→ **ACTIVITY**: Everything from the line containing "crave for new" through the end of the entries below must be set down exactly, and nothing else.

---*---

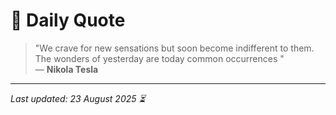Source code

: # 📜 Daily Quote

> "We crave for new sensations but soon become indifferent to them. The wonders of yesterday are today common occurrences "  
> — **Nikola Tesla**

---

_Last updated: 23 August 2025 ⏳_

---*---

→ **TASK RESPONSE**:
> "We crave for new sensations but soon become indifferent to them. The wonders of yesterday are today common occurrences "  
> — **Nikola Tesla**

---

_Last updated: 23 August 2025 ⏳_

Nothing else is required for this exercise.